- [TASK INSTRUCTIONS]:
The answer must repeat every record exactly, with all pictures omitted.

- [Source texts of formatted documents]:
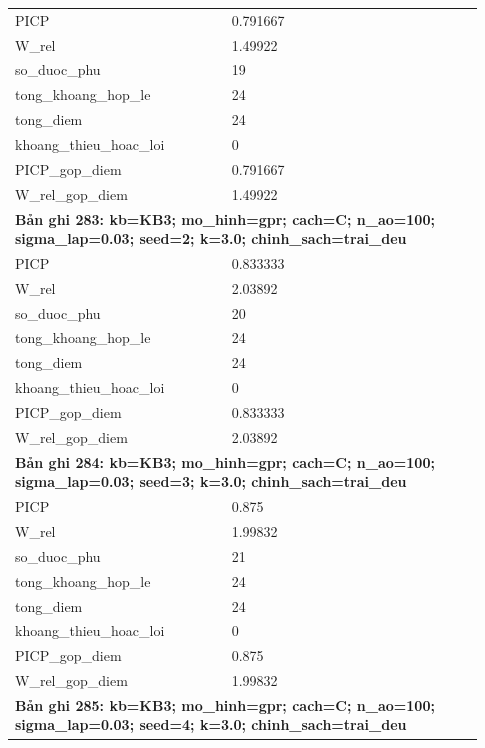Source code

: \begin{longtable}{p{0.43\linewidth}p{0.50\linewidth}}
PICP & 0.791667 \\
W\_\allowbreak rel & 1.49922 \\
so\_\allowbreak duoc\_\allowbreak phu & 19 \\
tong\_\allowbreak khoang\_\allowbreak hop\_\allowbreak le & 24 \\
tong\_\allowbreak diem & 24 \\
khoang\_\allowbreak thieu\_\allowbreak hoac\_\allowbreak loi & 0 \\
PICP\_\allowbreak gop\_\allowbreak diem & 0.791667 \\
W\_\allowbreak rel\_\allowbreak gop\_\allowbreak diem & 1.49922 \\
\midrule
\multicolumn{2}{p{0.95\linewidth}}{\textbf{Bản ghi 283: kb=KB3; mo\_hinh=gpr; cach=C; n\_ao=100; sigma\_lap=0.03; seed=2; k=3.0; chinh\_sach=trai\_deu}} \\
PICP & 0.833333 \\
W\_\allowbreak rel & 2.03892 \\
so\_\allowbreak duoc\_\allowbreak phu & 20 \\
tong\_\allowbreak khoang\_\allowbreak hop\_\allowbreak le & 24 \\
tong\_\allowbreak diem & 24 \\
khoang\_\allowbreak thieu\_\allowbreak hoac\_\allowbreak loi & 0 \\
PICP\_\allowbreak gop\_\allowbreak diem & 0.833333 \\
W\_\allowbreak rel\_\allowbreak gop\_\allowbreak diem & 2.03892 \\
\midrule
\multicolumn{2}{p{0.95\linewidth}}{\textbf{Bản ghi 284: kb=KB3; mo\_hinh=gpr; cach=C; n\_ao=100; sigma\_lap=0.03; seed=3; k=3.0; chinh\_sach=trai\_deu}} \\
PICP & 0.875 \\
W\_\allowbreak rel & 1.99832 \\
so\_\allowbreak duoc\_\allowbreak phu & 21 \\
tong\_\allowbreak khoang\_\allowbreak hop\_\allowbreak le & 24 \\
tong\_\allowbreak diem & 24 \\
khoang\_\allowbreak thieu\_\allowbreak hoac\_\allowbreak loi & 0 \\
PICP\_\allowbreak gop\_\allowbreak diem & 0.875 \\
W\_\allowbreak rel\_\allowbreak gop\_\allowbreak diem & 1.99832 \\
\midrule
\multicolumn{2}{p{0.95\linewidth}}{\textbf{Bản ghi 285: kb=KB3; mo\_hinh=gpr; cach=C; n\_ao=100; sigma\_lap=0.03; seed=4; k=3.0; chinh\_sach=trai\_deu}} \\

\end{longtable}
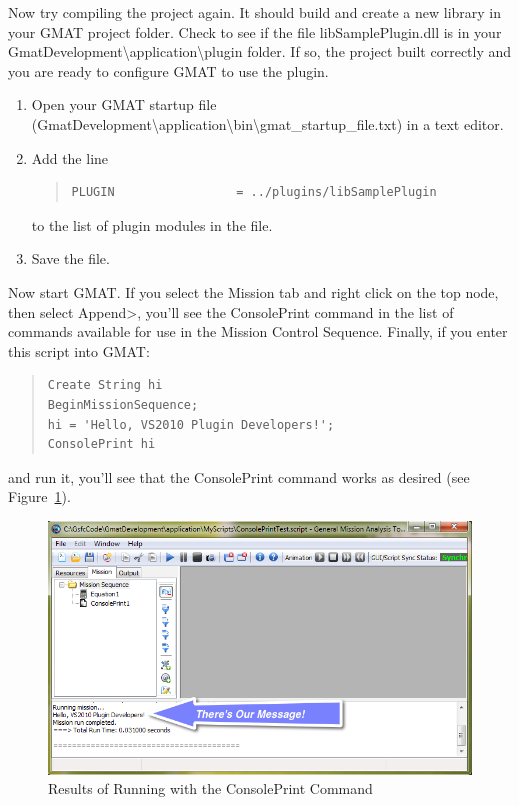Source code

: \documentclass[10pt,letterpaper]{article}
\begin{document}
Now try compiling the project again.  It should build and create a new library in your GMAT project folder.  Check to see if the file libSamplePlugin.dll is in your GmatDevelopment{\textbackslash}application{\textbackslash}plugin folder.  If so, the project built correctly and you are ready to configure GMAT to use the plugin.

\begin{enumerate}
\item Open your GMAT startup file (GmatDevelopment{\textbackslash}application{\textbackslash}bin{\textbackslash}gmat{\_}startup{\_}file.txt) in a text editor.
\item Add the line
\begin{quote}
\begin{verbatim}
PLUGIN                 = ../plugins/libSamplePlugin
\end{verbatim}
\end{quote}
\noindent to the list of plugin modules in the file.
\item Save the file.
\end{enumerate}

Now start GMAT.  If you select the Mission tab and right click on the top node, then select Append\textgreater, you'll see the ConsolePrint command in the list of commands available for use in the Mission Control Sequence.   Finally, if you enter this script into GMAT:
 
\begin{quote}
\begin{verbatim}
Create String hi
BeginMissionSequence;
hi = 'Hello, VS2010 Plugin Developers!';
ConsolePrint hi
\end{verbatim}
\end{quote}

\noindent and run it, you'll see that the ConsolePrint command works as desired (see Figure~\ref{Results}).

\begin{figure}[htb]
\begin{center}
\includegraphics[scale=0.54]{images/FinalOutput.png}
\caption{\label{Results}Results of Running with the ConsolePrint Command}
\end{center}
\end{figure}
 
\end{document}
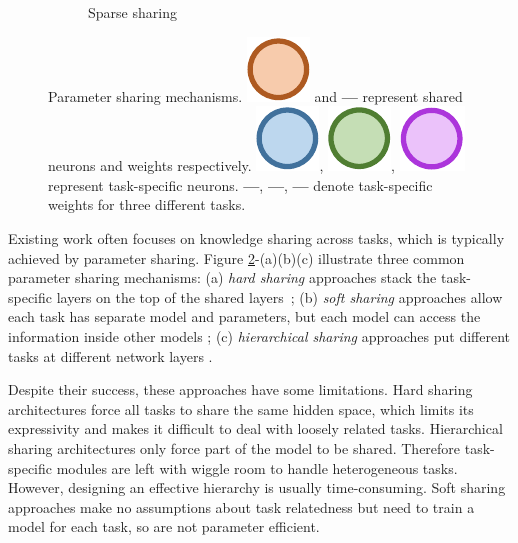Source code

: \documentclass[letterpaper]{article} %
\begin{document}
\begin{figure}[htb]
\begin{subfigure}{0.45\linewidth}
\caption{Sparse sharing}
\label{sfig:sparse-sharing}
\end{subfigure}\hfill
\caption{Parameter sharing mechanisms. \includegraphics[scale=0.25]{3353_shared_neuron.pdf} and \textcolor[rgb]{0.68,0.35,0.13}{\textbf{---}} represent shared neurons and weights respectively. \includegraphics[scale=0.25]{3353_taskA_neuron.pdf}, \includegraphics[scale=0.25]{3353_taskB_neuron.pdf}, \includegraphics[scale=0.25]{3353_taskC_neuron.pdf} represent task-specific neurons. \textcolor[rgb]{0.36,0.61,0.84}{\textbf{---}}, \textcolor[rgb]{0.44,0.68,0.28}{\textbf{---}}, \textcolor[rgb]{0.67,0.21,0.86}{\textbf{---}} denote task-specific weights for three different tasks.}
\label{fig:param-sharing}
\end{figure}


Existing work often focuses on knowledge sharing across tasks, which is typically achieved by parameter sharing. Figure \ref{fig:param-sharing}-(a)(b)(c) illustrate three common parameter sharing mechanisms: (a) \emph{hard sharing} approaches stack the task-specific layers on the top of the shared layers~\cite{DBLP:conf/icml/CollobertW08,DBLP:conf/iclr/SubramanianTBP18,DBLP:conf/acl/LiuHCG19}; (b) \emph{soft sharing} approaches allow each task has separate model and parameters, but each model can access the information inside other models \cite{DBLP:conf/cvpr/MisraSGH16,DBLP:conf/ijcai/LiuQH16,DBLP:conf/aaai/RuderBAS19}; (c) \emph{hierarchical sharing} approaches put different tasks at different network layers \cite{DBLP:conf/acl/SogaardG16,DBLP:conf/emnlp/HashimotoXTS17}.

Despite their success, these approaches have some limitations. Hard sharing architectures force all tasks to share the same hidden space, which limits its expressivity and makes it difficult to deal with loosely related tasks. Hierarchical sharing architectures only force part of the model to be shared. Therefore task-specific modules are left with wiggle room to handle heterogeneous tasks. However, designing an effective hierarchy is usually time-consuming. Soft sharing approaches make no assumptions about task relatedness but need to train a model for each task, so are not parameter efficient.
\end{document}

- [ANSWER SECTION]:
Source code

: \begin{longtable}{p{0.43\linewidth}p{0.50\linewidth}}
PICP & 0.791667 \\
W\_\allowbreak rel & 1.49922 \\
so\_\allowbreak duoc\_\allowbreak phu & 19 \\
tong\_\allowbreak khoang\_\allowbreak hop\_\allowbreak le & 24 \\
tong\_\allowbreak diem & 24 \\
khoang\_\allowbreak thieu\_\allowbreak hoac\_\allowbreak loi & 0 \\
PICP\_\allowbreak gop\_\allowbreak diem & 0.791667 \\
W\_\allowbreak rel\_\allowbreak gop\_\allowbreak diem & 1.49922 \\
\midrule
\multicolumn{2}{p{0.95\linewidth}}{\textbf{Bản ghi 283: kb=KB3; mo\_hinh=gpr; cach=C; n\_ao=100; sigma\_lap=0.03; seed=2; k=3.0; chinh\_sach=trai\_deu}} \\
PICP & 0.833333 \\
W\_\allowbreak rel & 2.03892 \\
so\_\allowbreak duoc\_\allowbreak phu & 20 \\
tong\_\allowbreak khoang\_\allowbreak hop\_\allowbreak le & 24 \\
tong\_\allowbreak diem & 24 \\
khoang\_\allowbreak thieu\_\allowbreak hoac\_\allowbreak loi & 0 \\
PICP\_\allowbreak gop\_\allowbreak diem & 0.833333 \\
W\_\allowbreak rel\_\allowbreak gop\_\allowbreak diem & 2.03892 \\
\midrule
\multicolumn{2}{p{0.95\linewidth}}{\textbf{Bản ghi 284: kb=KB3; mo\_hinh=gpr; cach=C; n\_ao=100; sigma\_lap=0.03; seed=3; k=3.0; chinh\_sach=trai\_deu}} \\
PICP & 0.875 \\
W\_\allowbreak rel & 1.99832 \\
so\_\allowbreak duoc\_\allowbreak phu & 21 \\
tong\_\allowbreak khoang\_\allowbreak hop\_\allowbreak le & 24 \\
tong\_\allowbreak diem & 24 \\
khoang\_\allowbreak thieu\_\allowbreak hoac\_\allowbreak loi & 0 \\
PICP\_\allowbreak gop\_\allowbreak diem & 0.875 \\
W\_\allowbreak rel\_\allowbreak gop\_\allowbreak diem & 1.99832 \\
\midrule
\multicolumn{2}{p{0.95\linewidth}}{\textbf{Bản ghi 285: kb=KB3; mo\_hinh=gpr; cach=C; n\_ao=100; sigma\_lap=0.03; seed=4; k=3.0; chinh\_sach=trai\_deu}} \\

\end{longtable}
Source code

: \documentclass[10pt,letterpaper]{article}
\begin{document}
Now try compiling the project again.  It should build and create a new library in your GMAT project folder.  Check to see if the file libSamplePlugin.dll is in your GmatDevelopment{\textbackslash}application{\textbackslash}plugin folder.  If so, the project built correctly and you are ready to configure GMAT to use the plugin.

\begin{enumerate}
\item Open your GMAT startup file (GmatDevelopment{\textbackslash}application{\textbackslash}bin{\textbackslash}gmat{\_}startup{\_}file.txt) in a text editor.
\item Add the line
\begin{quote}
\begin{verbatim}
PLUGIN                 = ../plugins/libSamplePlugin
\end{verbatim}
\end{quote}
\noindent to the list of plugin modules in the file.
\item Save the file.
\end{enumerate}

Now start GMAT.  If you select the Mission tab and right click on the top node, then select Append\textgreater, you'll see the ConsolePrint command in the list of commands available for use in the Mission Control Sequence.   Finally, if you enter this script into GMAT:
 
\begin{quote}
\begin{verbatim}
Create String hi
BeginMissionSequence;
hi = 'Hello, VS2010 Plugin Developers!';
ConsolePrint hi
\end{verbatim}
\end{quote}

\noindent and run it, you'll see that the ConsolePrint command works as desired (see Figure~\ref{Results}).

\begin{figure}[htb]
\begin{center}
\includegraphics[scale=0.54]{images/FinalOutput.png}
\caption{\label{Results}Results of Running with the ConsolePrint Command}
\end{center}
\end{figure}
 
\end{document}
Source code

: \documentclass[letterpaper]{article} %
\begin{document}
\begin{figure}[htb]
\begin{subfigure}{0.45\linewidth}
\caption{Sparse sharing}
\label{sfig:sparse-sharing}
\end{subfigure}\hfill
\caption{Parameter sharing mechanisms. \includegraphics[scale=0.25]{3353_shared_neuron.pdf} and \textcolor[rgb]{0.68,0.35,0.13}{\textbf{---}} represent shared neurons and weights respectively. \includegraphics[scale=0.25]{3353_taskA_neuron.pdf}, \includegraphics[scale=0.25]{3353_taskB_neuron.pdf}, \includegraphics[scale=0.25]{3353_taskC_neuron.pdf} represent task-specific neurons. \textcolor[rgb]{0.36,0.61,0.84}{\textbf{---}}, \textcolor[rgb]{0.44,0.68,0.28}{\textbf{---}}, \textcolor[rgb]{0.67,0.21,0.86}{\textbf{---}} denote task-specific weights for three different tasks.}
\label{fig:param-sharing}
\end{figure}


Existing work often focuses on knowledge sharing across tasks, which is typically achieved by parameter sharing. Figure \ref{fig:param-sharing}-(a)(b)(c) illustrate three common parameter sharing mechanisms: (a) \emph{hard sharing} approaches stack the task-specific layers on the top of the shared layers~\cite{DBLP:conf/icml/CollobertW08,DBLP:conf/iclr/SubramanianTBP18,DBLP:conf/acl/LiuHCG19}; (b) \emph{soft sharing} approaches allow each task has separate model and parameters, but each model can access the information inside other models \cite{DBLP:conf/cvpr/MisraSGH16,DBLP:conf/ijcai/LiuQH16,DBLP:conf/aaai/RuderBAS19}; (c) \emph{hierarchical sharing} approaches put different tasks at different network layers \cite{DBLP:conf/acl/SogaardG16,DBLP:conf/emnlp/HashimotoXTS17}.

Despite their success, these approaches have some limitations. Hard sharing architectures force all tasks to share the same hidden space, which limits its expressivity and makes it difficult to deal with loosely related tasks. Hierarchical sharing architectures only force part of the model to be shared. Therefore task-specific modules are left with wiggle room to handle heterogeneous tasks. However, designing an effective hierarchy is usually time-consuming. Soft sharing approaches make no assumptions about task relatedness but need to train a model for each task, so are not parameter efficient.
\end{document}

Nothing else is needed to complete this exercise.